Segment Start: MATERIAL SUPPLIED

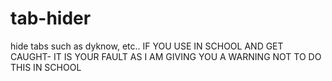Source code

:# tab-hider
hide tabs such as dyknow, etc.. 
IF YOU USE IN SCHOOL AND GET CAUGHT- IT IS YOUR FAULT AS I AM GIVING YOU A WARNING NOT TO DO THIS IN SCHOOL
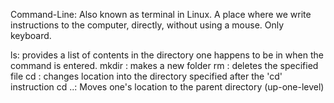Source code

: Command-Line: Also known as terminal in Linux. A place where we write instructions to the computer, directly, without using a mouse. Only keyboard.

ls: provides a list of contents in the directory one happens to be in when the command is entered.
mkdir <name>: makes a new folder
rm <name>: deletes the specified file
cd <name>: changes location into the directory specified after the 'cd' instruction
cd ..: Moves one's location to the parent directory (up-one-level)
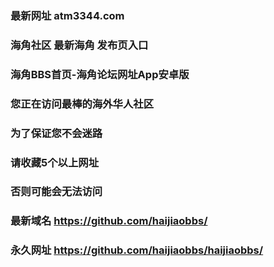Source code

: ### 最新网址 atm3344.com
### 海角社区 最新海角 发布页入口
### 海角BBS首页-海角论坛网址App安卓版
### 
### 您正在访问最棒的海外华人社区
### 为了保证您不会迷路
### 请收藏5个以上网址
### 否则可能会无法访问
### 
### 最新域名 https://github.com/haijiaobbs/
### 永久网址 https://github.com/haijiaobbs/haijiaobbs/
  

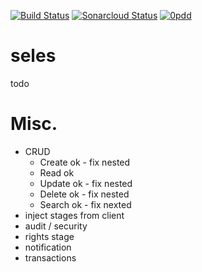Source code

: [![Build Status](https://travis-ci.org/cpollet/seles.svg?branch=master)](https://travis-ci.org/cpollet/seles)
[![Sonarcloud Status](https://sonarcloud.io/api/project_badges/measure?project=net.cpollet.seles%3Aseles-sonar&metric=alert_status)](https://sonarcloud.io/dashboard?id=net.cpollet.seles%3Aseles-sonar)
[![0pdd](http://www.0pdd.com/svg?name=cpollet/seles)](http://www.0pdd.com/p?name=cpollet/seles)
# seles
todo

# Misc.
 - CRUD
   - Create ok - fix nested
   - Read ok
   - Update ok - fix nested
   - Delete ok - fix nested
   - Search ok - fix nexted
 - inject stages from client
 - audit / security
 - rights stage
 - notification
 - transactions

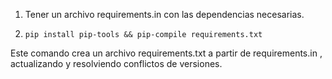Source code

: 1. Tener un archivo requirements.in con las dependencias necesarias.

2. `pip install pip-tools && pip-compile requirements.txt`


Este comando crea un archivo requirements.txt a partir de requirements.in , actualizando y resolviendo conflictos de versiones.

Segment End: MATERIAL SUPPLIED

WHAT YOU WILL DO
What you give back should match the entries above exactly, except that pictures are dropped.

SOLUTION FOR THIS PROBLEM
Source code

:# tab-hider
hide tabs such as dyknow, etc.. 
IF YOU USE IN SCHOOL AND GET CAUGHT- IT IS YOUR FAULT AS I AM GIVING YOU A WARNING NOT TO DO THIS IN SCHOOL
Source code

: Command-Line: Also known as terminal in Linux. A place where we write instructions to the computer, directly, without using a mouse. Only keyboard.

ls: provides a list of contents in the directory one happens to be in when the command is entered.
mkdir <name>: makes a new folder
rm <name>: deletes the specified file
cd <name>: changes location into the directory specified after the 'cd' instruction
cd ..: Moves one's location to the parent directory (up-one-level)
Source code

: ### 最新网址 atm3344.com
### 海角社区 最新海角 发布页入口
### 海角BBS首页-海角论坛网址App安卓版
### 
### 您正在访问最棒的海外华人社区
### 为了保证您不会迷路
### 请收藏5个以上网址
### 否则可能会无法访问
### 
### 最新域名 https://github.com/haijiaobbs/
### 永久网址 https://github.com/haijiaobbs/haijiaobbs/
  

Source code

: [![Build Status](https://travis-ci.org/cpollet/seles.svg?branch=master)](https://travis-ci.org/cpollet/seles)
[![Sonarcloud Status](https://sonarcloud.io/api/project_badges/measure?project=net.cpollet.seles%3Aseles-sonar&metric=alert_status)](https://sonarcloud.io/dashboard?id=net.cpollet.seles%3Aseles-sonar)
[![0pdd](http://www.0pdd.com/svg?name=cpollet/seles)](http://www.0pdd.com/p?name=cpollet/seles)
# seles
todo

# Misc.
 - CRUD
   - Create ok - fix nested
   - Read ok
   - Update ok - fix nested
   - Delete ok - fix nested
   - Search ok - fix nexted
 - inject stages from client
 - audit / security
 - rights stage
 - notification
 - transactions

Source code

: 1. Tener un archivo requirements.in con las dependencias necesarias.

2. `pip install pip-tools && pip-compile requirements.txt`


Este comando crea un archivo requirements.txt a partir de requirements.in , actualizando y resolviendo conflictos de versiones.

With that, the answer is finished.